Her lips reclaimed his, with a searing heat that convinced him she was right.

He cradled her face, oblivious of his dripping hands. He kissed her eyelids, he kissed her cheeks, her slim vulnerable neck, her waiting lips, consumed with the desire to express his love and joy in her.

Then he threw back his head and laughed, long and loud, the joyful peal of triumph of a man who has lost everything only to find the love he’d been searching for all his life.

He smiled down at Allie. “I love you, Alina Kazimiera Stanislawski. And you’re right. We
will
make our own destiny. And it will be better and more wonderful than any seer could ever have predicted.”

His mouth covered hers once more, in a kiss that said better than any words how much he treasured his new life with her.

EPILOGUE

One year later.

The midwife squeezed Allie’s hand. “Just one more push, dear. That should do it.”

Erik winced as Allie screwed up her face and bore down for what he hoped was the last time.

He had suffered every push, every painful contraction during the last hour, almost as if they’d been his own. He wasn’t sure how much more he could stand.

“The head, the head. Th’atta girl. Keep pushing,” the midwife encouraged.

Erik watched in awe as the tiny dark head crowned, and then was born. Allie gasped with relief, her breath rapid and harsh.

“Just one more push now dear, and that’ll be it.”

With a final momentous push from Allie, the dark, wet body of a perfect little girl slid out and into the midwife’s waiting hands.

“It’s a girl, Mrs. Berenger. A beautiful, perfect little girl.” The midwife’s broad, kindly face broke into a smile. Quickly she severed the cord and clamped it. Smoothly and efficiently she wiped off the baby and swaddled her into a soft, warm cloth.

Then she handed her to Allie.

Allie clasped the baby to her breast. In awe she looked down at the tiny being born in the same bedroom where their love had created it nine months earlier. She looked up at Erik, her eyes meeting his, and broke into the most beautiful smile he’d ever seen. A smile that wiped out every second of the trauma of the long trying labor. And almost, but not quite, erased the unspoken worry he’d been nursing for months.

“She’s beautiful, just beautiful.” Allie’s lips grazed the child’s forehead. She smiled up at Erik again, a teasing glint in her eyes. “Even if she does have your nose.”

“Yes.” Erik’s answering smile was perfunctory.

It couldn’t wait. He had to know now. “But . . .but her hand?”

Allie regarded him, all hint of teasing gone. He knew she understood. Without a word she loosened the blanket and took the baby’s tiny right hand.
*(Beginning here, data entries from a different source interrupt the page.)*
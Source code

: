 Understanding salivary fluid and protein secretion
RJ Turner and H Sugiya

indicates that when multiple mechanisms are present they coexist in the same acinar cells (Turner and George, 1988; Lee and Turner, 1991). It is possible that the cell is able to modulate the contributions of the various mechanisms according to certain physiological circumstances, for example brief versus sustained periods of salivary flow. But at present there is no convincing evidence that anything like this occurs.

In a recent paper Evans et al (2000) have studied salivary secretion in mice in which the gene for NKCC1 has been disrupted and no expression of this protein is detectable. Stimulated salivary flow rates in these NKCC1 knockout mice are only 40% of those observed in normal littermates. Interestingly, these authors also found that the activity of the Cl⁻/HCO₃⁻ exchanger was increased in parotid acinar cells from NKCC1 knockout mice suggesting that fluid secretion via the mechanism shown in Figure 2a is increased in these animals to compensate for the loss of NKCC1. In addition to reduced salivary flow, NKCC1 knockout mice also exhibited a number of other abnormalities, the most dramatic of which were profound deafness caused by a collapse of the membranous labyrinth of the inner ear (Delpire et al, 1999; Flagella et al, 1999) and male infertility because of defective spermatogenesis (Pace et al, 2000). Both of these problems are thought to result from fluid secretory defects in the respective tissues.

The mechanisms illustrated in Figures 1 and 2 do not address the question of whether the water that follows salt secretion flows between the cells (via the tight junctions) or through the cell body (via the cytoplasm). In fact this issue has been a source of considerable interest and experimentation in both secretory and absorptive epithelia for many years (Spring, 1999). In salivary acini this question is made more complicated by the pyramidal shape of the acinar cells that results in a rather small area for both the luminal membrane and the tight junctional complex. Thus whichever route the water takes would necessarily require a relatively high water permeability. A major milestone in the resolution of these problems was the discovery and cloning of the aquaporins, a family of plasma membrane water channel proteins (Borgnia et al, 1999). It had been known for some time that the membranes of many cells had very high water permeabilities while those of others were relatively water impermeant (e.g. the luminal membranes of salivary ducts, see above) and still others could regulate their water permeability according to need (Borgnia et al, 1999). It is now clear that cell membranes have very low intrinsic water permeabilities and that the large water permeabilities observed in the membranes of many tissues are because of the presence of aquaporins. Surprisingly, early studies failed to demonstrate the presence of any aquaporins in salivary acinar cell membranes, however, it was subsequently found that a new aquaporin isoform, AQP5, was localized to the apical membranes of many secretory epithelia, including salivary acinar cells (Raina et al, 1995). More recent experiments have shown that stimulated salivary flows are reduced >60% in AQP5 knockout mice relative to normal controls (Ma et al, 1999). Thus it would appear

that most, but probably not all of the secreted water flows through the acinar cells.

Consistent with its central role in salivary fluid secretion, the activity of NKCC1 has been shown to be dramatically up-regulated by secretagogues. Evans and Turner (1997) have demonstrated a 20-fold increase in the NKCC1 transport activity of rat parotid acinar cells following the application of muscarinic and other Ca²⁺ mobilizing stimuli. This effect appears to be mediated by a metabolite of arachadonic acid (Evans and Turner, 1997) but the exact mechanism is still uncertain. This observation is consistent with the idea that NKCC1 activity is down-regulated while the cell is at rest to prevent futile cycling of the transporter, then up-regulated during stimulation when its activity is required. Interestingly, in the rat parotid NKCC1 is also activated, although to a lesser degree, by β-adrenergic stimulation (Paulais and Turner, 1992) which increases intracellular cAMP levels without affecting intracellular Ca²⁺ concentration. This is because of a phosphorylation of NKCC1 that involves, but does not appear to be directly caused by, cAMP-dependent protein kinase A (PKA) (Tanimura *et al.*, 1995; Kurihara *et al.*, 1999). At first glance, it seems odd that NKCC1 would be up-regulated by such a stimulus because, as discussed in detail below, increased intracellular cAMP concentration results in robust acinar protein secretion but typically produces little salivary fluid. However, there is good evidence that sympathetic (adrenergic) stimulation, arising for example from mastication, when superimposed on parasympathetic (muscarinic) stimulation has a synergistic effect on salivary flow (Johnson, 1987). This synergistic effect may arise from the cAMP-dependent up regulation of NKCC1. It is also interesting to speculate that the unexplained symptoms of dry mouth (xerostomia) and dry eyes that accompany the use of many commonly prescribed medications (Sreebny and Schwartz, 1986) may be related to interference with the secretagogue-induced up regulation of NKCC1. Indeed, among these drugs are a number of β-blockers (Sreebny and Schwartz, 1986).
With infinite carefulness, she unfurled the baby’s clasped fingers to reveal a tiny, perfect palm, with nary a hint of blue.

“Ohhhhh.” The word escaped on a long sigh of relief, and with it the months, and weeks, and days of worry. Would the child carry the blue birthmark of the Zalian elite, a sign marking it as not of this Earth, with all the problems that would create? He had been pleasantly surprised as his own birthmark had faded to a mere shadow with each passing month he stayed on Earth, almost in direct proportion to the growth of his emotions and knowledge of mankind. He had hoped, he had prayed with every part of his being, that she would be her mother’s daughter, and a true child of the Earth.